DefaultSearchConfig returns optimized default configuration Automatically detects and enables GPU with CAGRA when available

func GPUSearchConfig

func GPUSearchConfig() SearchConfig

GPUSearchConfig returns configuration optimized for GPU acceleration with CAGRA

type SearchEngine

type SearchEngine struct {
	// contains filtered or unexported fields
}

SearchEngine provides a high-level API for vector search

func FastSearchEngine

func FastSearchEngine(model *EmbeddingModel) *SearchEngine

FastSearchEngine is an alias for NewAutoSearchEngine for backward compatibility

func NewAsyncSearchEngine

func NewAsyncSearchEngine(model *EmbeddingModel) *SearchEngine

NewAsyncSearchEngine creates a search engine optimized for async operations

func NewAutoSearchEngine

func NewAutoSearchEngine(model *EmbeddingModel) *SearchEngine

NewAutoSearchEngine creates a search engine with automatic hardware optimization This is the recommended way to create a search engine - it will automatically use GPU acceleration if available, or optimized CPU settings otherwise

func NewCAGRASearchEngine

func NewCAGRASearchEngine(model *EmbeddingModel) *SearchEngine

NewCAGRASearchEngine creates a CAGRA-powered search engine for ultra-fast search

func NewGPUSearchEngine

func NewGPUSearchEngine(model *EmbeddingModel) *SearchEngine

NewGPUSearchEngine creates a GPU-accelerated search engine with CAGRA

func NewSearchEngine

func NewSearchEngine(model *EmbeddingModel) *SearchEngine

NewSearchEngine creates a new search engine It automatically uses GPU acceleration if available for 39x performance boost

func NewSearchEngineWithConfig

func NewSearchEngineWithConfig(model *EmbeddingModel, config SearchConfig) *SearchEngine

NewSearchEngineWithConfig creates a search engine with custom configuration

func NewSearchEngineWithPreset

func NewSearchEngineWithPreset(model *EmbeddingModel, preset SearchPreset) (*SearchEngine, error)
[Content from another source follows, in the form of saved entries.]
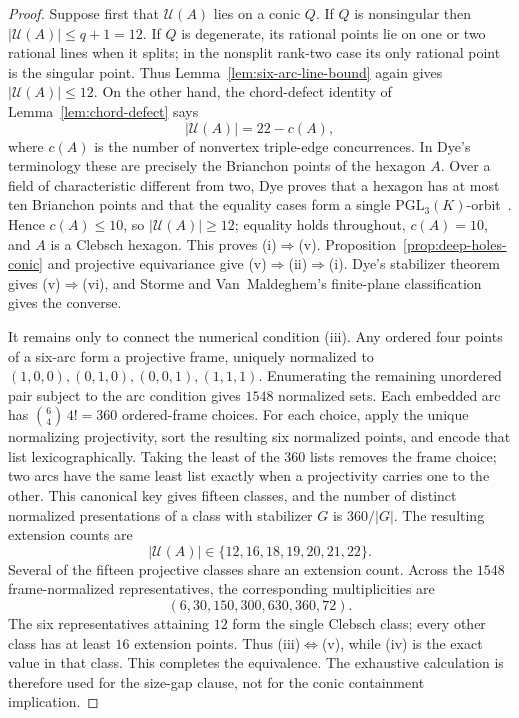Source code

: \documentclass[11pt]{article}
\theoremstyle{definition}
\theoremstyle{remark}
\newcommand{\cU}{\mathcal{U}}
\begin{document}
\begin{proof}
Suppose first that $\cU(A)$ lies on a conic $Q$. If $Q$ is nonsingular then
$|\cU(A)|\le q+1=12$. If $Q$ is degenerate, its rational points lie on one
or two rational lines when it splits; in the nonsplit rank-two case its
only rational point is the singular point. Thus
Lemma~\ref{lem:six-arc-line-bound} again gives $|\cU(A)|\le12$. On the
other hand, the chord-defect identity
of Lemma~\ref{lem:chord-defect} says
\[
 |\cU(A)|=22-c(A),
\]
where $c(A)$ is the number of nonvertex triple-edge concurrences. In Dye's
terminology these are precisely the Brianchon points of the hexagon $A$.
Over a field of characteristic different from two, Dye proves that a
hexagon has at most ten Brianchon points and that the equality cases form a
single $\mathrm{PGL}_3(K)$-orbit~\cite[\S2.2--2.3, Theorem~1,
pp.~275--276]{Dye1991}. Hence $c(A)\le10$, so $|\cU(A)|\ge12$; equality
holds throughout, $c(A)=10$, and $A$ is a Clebsch hexagon. This proves
(i)$\Rightarrow$(v). Proposition~\ref{prop:deep-holes-conic} and
projective equivariance give (v)$\Rightarrow$(ii)$\Rightarrow$(i). Dye's
stabilizer theorem gives (v)$\Rightarrow$(vi), and Storme and
Van~Maldeghem's finite-plane classification gives the converse.

It remains only to connect the numerical condition (iii). Any ordered four
points of a six-arc form a projective frame, uniquely normalized to
$(1,0,0),(0,1,0),(0,0,1),(1,1,1)$. Enumerating the remaining unordered pair
subject to the arc condition gives $1548$ normalized sets. Each embedded arc
has $\binom{6}{4}\,4!=360$ ordered-frame choices. For each choice, apply the
unique normalizing projectivity, sort the resulting six normalized points,
and encode that list lexicographically. Taking the least of the $360$ lists
removes the frame choice; two arcs have the same least list exactly when a
projectivity carries one to the other. This canonical key gives fifteen
classes, and the number of distinct normalized presentations of a class
with stabilizer $G$ is $360/|G|$.
The resulting extension counts are
\[
 |\cU(A)|\in\{12,16,18,19,20,21,22\}.
\]
Several of the fifteen projective classes share an extension count. Across
the $1548$ frame-normalized representatives, the corresponding
multiplicities are
\[
 (6,30,150,300,630,360,72).
\]
The six representatives attaining $12$ form the single Clebsch class;
every other class has at least $16$ extension points. Thus
(iii)$\Leftrightarrow$(v), while (iv) is the exact value in that class.
This completes the equivalence. The exhaustive
calculation is therefore used for the size-gap clause, not for the conic
containment implication.
\end{proof}
\end{document}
NewSearchEngineWithPreset creates a search engine with a preset configuration

func (*SearchEngine) AutoSave

func (se *SearchEngine) AutoSave(dir string, interval time.Duration)

AutoSave starts automatic periodic saving

func (*SearchEngine) Checkpoint

func (se *SearchEngine) Checkpoint(dir string) error

Checkpoint creates a checkpoint of the current index state

func (*SearchEngine) Clear

func (se *SearchEngine) Clear()

Clear removes all indexed documents

func (*SearchEngine) Close

func (se *SearchEngine) Close() error

Close shuts down the search engine and stops async workers

func (*SearchEngine) FindSimilar

func (se *SearchEngine) FindSimilar(documentID int, k int) ([]SearchResult, error)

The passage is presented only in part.